We are forever grateful for the crucial advice, wisdom, tenacity, courage and heart received from our Advisory Council Members who are no longer alive. 

headshots_0007_arrien.png

Angeles Arrien

Angeles Arrien, Ph.D., was a cultural anthropologist, award-winning author, educator and consultant to many organizations and businesses. Her work was used in medical, academic, and corporate environments. She was the President of the Foundation for Cross-Cultural Education and Research. Her classic books include "The Four-Fold Way: Walking the Paths of the Warrior, Teacher, Healer and Visionary," "Signs of Life: The Five Universal Shapes and How to Use Them," (winner of the 1993 Benjamin Franklin Award) and "The Second Half of Life: Opening the Eight Gates of Wisdom," (winner of the 2007 Nautilus Award for Best Book on Ageing). Her final book, "Living in Gratitude: A Journey That Will Change Your Life," was a Gold Medal Co-Winner at the 2012 Independent Publisher Book Awards in the category of Inspiration/Spirituality. Angeles Arrien died on April 24, 2014.
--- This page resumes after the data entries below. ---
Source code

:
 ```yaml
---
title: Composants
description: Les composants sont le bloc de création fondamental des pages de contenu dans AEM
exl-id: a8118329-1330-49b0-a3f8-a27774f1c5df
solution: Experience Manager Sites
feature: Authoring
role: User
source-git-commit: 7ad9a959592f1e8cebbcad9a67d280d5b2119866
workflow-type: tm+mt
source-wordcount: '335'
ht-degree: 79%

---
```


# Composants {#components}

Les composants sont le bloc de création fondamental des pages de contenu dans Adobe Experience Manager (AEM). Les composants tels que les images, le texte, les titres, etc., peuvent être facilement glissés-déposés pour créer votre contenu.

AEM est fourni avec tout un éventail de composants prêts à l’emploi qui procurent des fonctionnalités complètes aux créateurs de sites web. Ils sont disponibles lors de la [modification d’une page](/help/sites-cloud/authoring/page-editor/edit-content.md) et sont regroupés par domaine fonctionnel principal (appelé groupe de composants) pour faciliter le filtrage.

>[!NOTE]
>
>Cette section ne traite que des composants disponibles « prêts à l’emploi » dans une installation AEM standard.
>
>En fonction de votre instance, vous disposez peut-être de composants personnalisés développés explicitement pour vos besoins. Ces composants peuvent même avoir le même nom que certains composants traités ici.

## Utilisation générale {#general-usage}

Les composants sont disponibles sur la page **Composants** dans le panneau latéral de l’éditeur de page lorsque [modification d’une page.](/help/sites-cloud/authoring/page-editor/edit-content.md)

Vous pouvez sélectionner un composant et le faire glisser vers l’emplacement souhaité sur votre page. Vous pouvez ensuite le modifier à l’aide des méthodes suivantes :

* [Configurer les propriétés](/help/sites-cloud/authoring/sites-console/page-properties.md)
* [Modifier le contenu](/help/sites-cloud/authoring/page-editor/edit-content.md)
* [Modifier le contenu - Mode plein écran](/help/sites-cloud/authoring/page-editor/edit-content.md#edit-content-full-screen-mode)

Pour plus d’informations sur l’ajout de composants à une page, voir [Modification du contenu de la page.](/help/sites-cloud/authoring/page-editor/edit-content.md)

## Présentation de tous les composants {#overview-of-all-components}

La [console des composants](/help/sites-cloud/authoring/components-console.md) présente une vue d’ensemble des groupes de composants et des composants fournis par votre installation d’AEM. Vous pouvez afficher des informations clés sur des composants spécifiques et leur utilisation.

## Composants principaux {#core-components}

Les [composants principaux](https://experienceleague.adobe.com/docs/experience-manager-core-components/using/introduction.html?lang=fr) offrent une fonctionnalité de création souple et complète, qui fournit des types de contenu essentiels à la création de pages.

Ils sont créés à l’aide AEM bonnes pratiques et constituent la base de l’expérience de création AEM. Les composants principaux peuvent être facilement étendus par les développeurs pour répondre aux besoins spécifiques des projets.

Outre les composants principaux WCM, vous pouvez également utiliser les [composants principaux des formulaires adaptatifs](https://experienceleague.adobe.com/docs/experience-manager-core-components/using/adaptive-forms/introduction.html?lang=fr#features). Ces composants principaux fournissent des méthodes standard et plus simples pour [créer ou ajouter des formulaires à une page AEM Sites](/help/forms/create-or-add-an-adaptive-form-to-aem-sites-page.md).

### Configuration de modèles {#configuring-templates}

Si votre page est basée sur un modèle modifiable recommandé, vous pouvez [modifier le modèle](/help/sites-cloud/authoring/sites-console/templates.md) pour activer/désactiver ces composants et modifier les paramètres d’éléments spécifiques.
headshots_0012_pamelakrasney.png

Pamela Krasney

Pamela Krasney was a courageous, innovative, catalytic and deeply authentic social activist for more than half a century. She was involved with the San Francisco Mime Troupe and the Diggers, community arts and action organizations that provided food, medical care, transport, temporary housing and free street theater, in the Haight-Ashbury neighborhood of San Francisco. She became a Tibetan Buddhist practitioner in 1974 and was a student, first of Chogyam Trungpa and then of Anam Thubten. She served on the Board of Naropa University from 1974-2015. Pamela was a caregiver with the Marin AIDS Project and became Chair of its board from 1987-1991. In 1999, she befriended and began to work with Jarvis Masters, a wrongly-convicted Death Row inmate at San Quentin State Prison. She was also active in Human Rights Watch, was on the board, for many years, of Death Penalty Focus for many years and served as a director of the Prison Mindfulness Institute. She earned a BA in Art History from the University of California and an MA in Contemplative Psychology from Naropa. Pamela Krasney died on June 9, 2015.